> [EXERCISE PROMPT] Below are some records; work out how many of their lines contain "SIGNAL" and give the number only.

··· RECORDS FOR PROCESSING

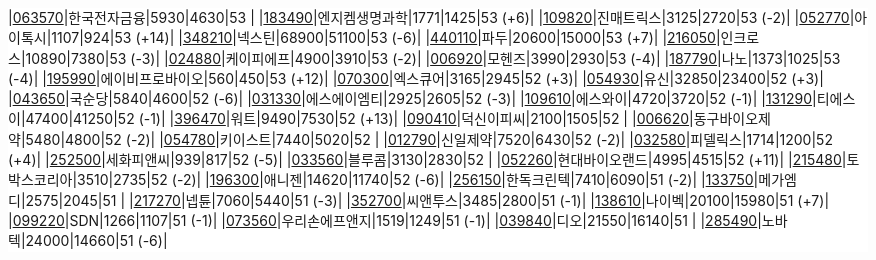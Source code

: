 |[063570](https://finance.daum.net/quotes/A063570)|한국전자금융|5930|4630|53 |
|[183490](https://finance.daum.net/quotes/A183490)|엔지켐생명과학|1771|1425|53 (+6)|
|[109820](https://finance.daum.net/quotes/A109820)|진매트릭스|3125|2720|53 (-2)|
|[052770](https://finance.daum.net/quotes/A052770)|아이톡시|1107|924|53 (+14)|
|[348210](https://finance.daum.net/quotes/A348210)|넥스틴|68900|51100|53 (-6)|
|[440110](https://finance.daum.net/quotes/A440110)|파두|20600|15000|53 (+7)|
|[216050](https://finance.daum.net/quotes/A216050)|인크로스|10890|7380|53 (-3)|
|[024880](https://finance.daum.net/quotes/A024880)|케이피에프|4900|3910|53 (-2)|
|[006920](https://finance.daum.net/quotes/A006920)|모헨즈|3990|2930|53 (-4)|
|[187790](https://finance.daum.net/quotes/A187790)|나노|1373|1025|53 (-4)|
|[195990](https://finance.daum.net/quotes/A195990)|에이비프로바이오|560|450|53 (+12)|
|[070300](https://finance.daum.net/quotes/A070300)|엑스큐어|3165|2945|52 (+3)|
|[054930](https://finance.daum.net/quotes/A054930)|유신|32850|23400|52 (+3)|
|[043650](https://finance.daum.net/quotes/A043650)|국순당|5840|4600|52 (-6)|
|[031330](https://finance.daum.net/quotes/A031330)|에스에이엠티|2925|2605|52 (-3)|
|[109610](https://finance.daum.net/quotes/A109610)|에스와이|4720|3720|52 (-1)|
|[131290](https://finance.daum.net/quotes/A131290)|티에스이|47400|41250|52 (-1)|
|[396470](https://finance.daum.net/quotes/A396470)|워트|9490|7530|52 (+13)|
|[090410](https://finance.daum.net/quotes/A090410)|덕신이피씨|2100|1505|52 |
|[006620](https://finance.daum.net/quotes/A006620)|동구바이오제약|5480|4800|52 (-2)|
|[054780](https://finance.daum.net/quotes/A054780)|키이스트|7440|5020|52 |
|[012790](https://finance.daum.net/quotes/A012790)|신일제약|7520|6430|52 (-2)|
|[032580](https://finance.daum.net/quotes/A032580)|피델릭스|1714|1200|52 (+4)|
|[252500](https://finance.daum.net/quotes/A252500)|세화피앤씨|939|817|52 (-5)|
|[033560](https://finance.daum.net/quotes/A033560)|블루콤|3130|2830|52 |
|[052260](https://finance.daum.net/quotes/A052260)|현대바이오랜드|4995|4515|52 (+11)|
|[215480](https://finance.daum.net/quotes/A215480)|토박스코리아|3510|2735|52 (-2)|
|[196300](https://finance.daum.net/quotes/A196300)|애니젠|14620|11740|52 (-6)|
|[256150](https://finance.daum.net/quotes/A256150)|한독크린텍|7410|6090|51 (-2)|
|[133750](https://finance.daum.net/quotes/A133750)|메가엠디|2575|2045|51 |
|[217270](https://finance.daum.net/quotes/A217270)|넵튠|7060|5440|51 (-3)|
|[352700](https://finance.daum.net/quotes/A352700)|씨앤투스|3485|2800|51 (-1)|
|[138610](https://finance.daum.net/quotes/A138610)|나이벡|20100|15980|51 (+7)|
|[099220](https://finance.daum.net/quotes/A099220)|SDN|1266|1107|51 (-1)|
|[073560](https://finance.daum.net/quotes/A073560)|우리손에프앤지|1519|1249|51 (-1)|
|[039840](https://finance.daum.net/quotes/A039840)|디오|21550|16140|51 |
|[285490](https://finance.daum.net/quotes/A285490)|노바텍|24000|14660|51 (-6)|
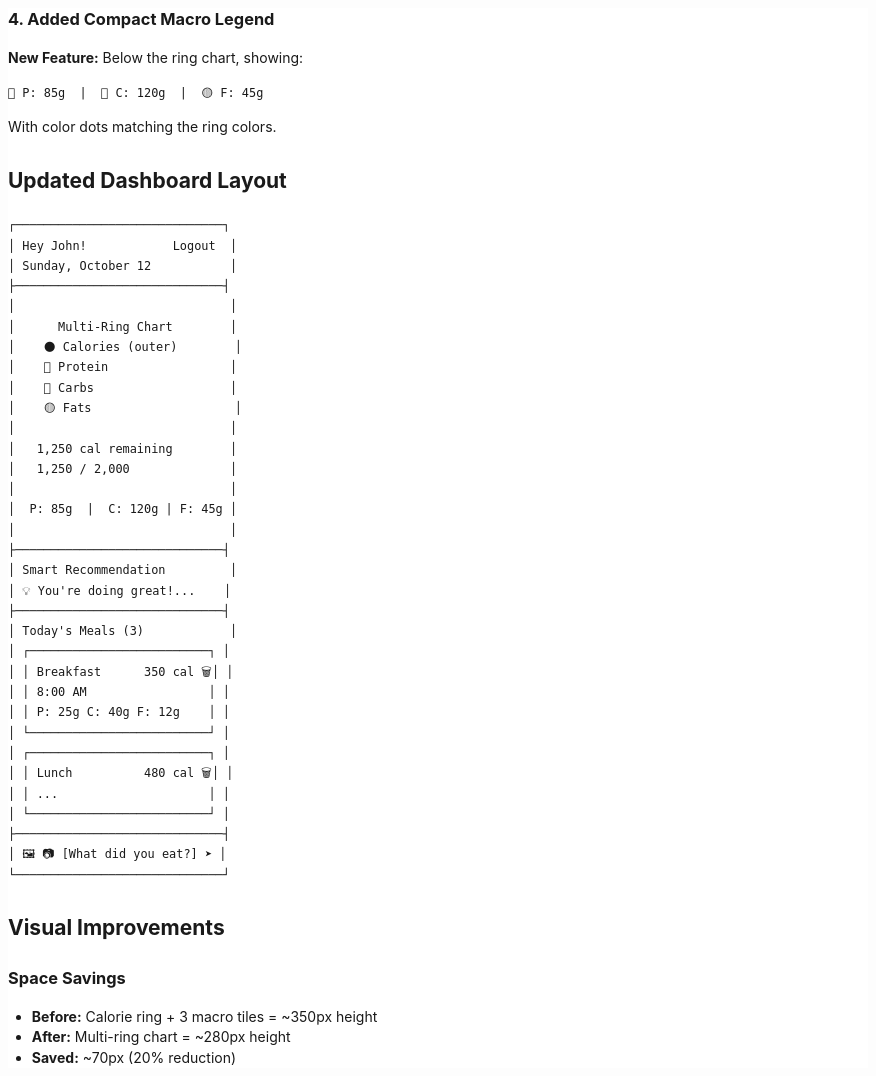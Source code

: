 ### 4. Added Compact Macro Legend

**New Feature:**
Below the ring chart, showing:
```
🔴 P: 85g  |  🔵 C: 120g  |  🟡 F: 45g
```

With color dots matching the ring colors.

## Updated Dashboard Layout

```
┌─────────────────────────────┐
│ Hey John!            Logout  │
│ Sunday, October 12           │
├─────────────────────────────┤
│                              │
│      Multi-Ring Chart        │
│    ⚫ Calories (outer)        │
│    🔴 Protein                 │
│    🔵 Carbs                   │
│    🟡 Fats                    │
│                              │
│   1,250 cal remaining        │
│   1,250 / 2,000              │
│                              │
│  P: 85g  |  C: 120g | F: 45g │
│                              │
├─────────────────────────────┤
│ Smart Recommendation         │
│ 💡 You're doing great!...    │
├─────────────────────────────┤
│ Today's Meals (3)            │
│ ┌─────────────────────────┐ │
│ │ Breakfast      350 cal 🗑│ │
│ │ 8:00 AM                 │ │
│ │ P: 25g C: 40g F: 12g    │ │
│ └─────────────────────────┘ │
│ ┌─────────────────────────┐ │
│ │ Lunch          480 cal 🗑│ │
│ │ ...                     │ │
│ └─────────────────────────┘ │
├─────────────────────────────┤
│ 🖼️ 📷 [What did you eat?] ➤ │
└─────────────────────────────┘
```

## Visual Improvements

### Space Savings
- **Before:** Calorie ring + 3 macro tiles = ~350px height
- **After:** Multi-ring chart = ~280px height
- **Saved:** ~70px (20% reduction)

······
··· RECORDS FOR PROCESSING

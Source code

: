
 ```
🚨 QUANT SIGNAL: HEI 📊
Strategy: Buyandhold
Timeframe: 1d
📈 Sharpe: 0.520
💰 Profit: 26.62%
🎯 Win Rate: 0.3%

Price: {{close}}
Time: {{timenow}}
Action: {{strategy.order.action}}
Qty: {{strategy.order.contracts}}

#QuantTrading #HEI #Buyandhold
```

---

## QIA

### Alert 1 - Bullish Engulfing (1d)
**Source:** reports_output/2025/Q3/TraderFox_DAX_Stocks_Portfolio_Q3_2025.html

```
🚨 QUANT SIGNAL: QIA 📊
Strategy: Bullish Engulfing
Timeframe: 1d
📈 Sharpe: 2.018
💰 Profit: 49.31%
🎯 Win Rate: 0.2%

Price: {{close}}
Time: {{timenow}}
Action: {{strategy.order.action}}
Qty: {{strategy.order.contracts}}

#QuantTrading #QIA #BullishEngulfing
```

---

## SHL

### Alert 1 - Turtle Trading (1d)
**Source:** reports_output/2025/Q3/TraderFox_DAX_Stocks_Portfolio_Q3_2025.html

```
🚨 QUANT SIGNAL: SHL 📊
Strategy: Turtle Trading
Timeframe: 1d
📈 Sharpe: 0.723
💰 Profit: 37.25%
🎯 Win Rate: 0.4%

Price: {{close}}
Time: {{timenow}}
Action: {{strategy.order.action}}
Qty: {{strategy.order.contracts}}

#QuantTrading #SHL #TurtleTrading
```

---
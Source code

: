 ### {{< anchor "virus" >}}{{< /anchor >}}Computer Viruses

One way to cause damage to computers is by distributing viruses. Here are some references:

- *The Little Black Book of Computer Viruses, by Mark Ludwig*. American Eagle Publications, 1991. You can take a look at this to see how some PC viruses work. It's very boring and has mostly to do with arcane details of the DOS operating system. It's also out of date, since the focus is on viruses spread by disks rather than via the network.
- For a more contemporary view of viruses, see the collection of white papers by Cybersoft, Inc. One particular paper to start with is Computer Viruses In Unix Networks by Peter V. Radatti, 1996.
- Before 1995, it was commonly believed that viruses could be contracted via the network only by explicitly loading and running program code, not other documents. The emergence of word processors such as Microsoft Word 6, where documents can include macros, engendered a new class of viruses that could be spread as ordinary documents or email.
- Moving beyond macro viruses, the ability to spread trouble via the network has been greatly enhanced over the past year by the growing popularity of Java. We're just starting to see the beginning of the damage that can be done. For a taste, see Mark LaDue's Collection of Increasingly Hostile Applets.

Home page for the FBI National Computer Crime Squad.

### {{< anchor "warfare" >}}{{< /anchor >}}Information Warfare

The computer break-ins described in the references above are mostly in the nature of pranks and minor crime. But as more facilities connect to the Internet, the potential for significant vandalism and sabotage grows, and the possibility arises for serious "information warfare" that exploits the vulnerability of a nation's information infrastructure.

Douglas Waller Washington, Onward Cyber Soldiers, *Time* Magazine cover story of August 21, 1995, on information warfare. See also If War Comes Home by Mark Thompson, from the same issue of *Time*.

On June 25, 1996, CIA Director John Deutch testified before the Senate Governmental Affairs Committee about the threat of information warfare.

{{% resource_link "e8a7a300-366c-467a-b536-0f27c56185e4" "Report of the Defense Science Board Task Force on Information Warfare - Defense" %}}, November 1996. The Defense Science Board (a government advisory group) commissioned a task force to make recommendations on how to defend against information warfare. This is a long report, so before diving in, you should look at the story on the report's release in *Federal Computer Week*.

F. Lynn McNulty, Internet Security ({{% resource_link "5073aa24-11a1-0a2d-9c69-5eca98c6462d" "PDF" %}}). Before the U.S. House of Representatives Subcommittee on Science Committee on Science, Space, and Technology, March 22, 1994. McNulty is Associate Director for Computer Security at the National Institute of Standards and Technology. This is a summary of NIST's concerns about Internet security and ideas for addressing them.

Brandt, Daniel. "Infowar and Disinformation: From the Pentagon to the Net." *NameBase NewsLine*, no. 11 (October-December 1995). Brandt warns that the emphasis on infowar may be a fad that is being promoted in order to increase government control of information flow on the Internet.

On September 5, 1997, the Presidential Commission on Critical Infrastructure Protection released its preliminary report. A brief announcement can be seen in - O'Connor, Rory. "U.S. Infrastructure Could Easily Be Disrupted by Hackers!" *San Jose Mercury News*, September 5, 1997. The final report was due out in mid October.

······
··· RECORDS FOR PROCESSING

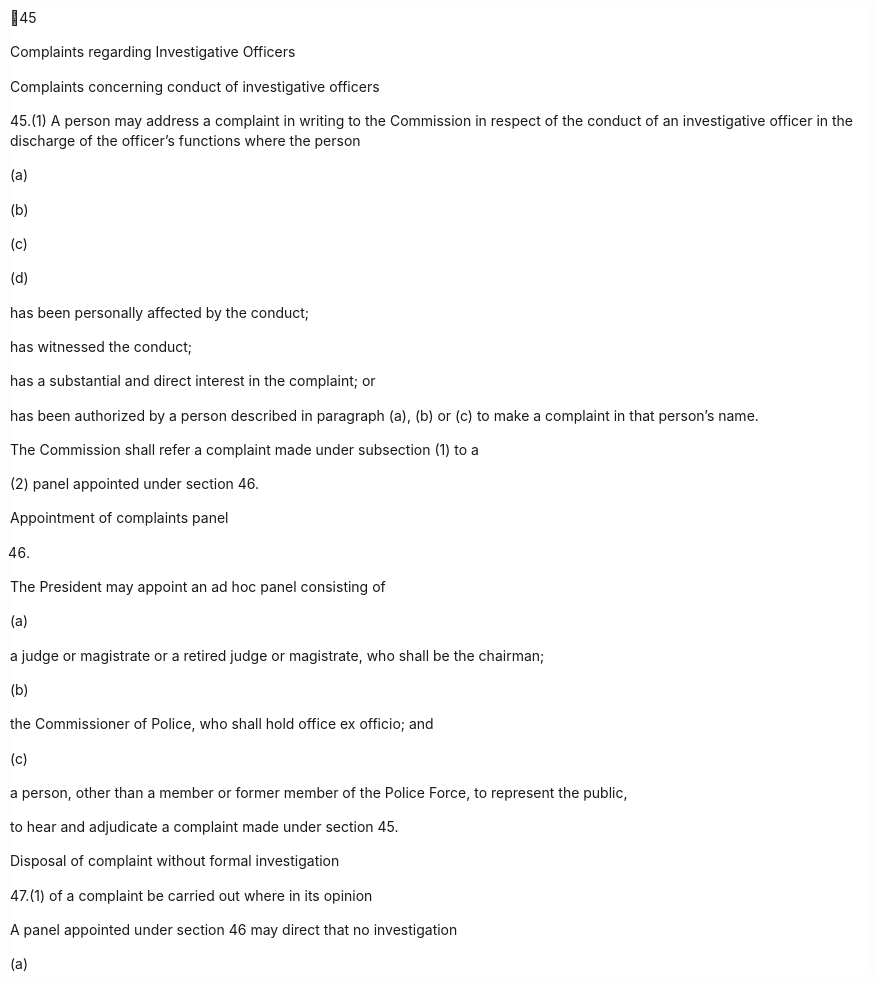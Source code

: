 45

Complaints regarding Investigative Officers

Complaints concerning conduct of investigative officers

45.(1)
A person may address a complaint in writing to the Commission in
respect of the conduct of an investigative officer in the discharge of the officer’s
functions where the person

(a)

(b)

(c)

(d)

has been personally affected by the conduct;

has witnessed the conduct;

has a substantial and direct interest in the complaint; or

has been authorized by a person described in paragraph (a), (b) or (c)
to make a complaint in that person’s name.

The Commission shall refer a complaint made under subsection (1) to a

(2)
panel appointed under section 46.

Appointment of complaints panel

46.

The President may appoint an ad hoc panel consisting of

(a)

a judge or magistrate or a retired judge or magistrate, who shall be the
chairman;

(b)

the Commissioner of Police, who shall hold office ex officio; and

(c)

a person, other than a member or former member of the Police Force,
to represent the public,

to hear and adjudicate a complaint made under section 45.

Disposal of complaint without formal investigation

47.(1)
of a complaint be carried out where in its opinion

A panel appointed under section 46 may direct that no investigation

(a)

······

> [RESPONSE FOR THIS EXERCISE] 3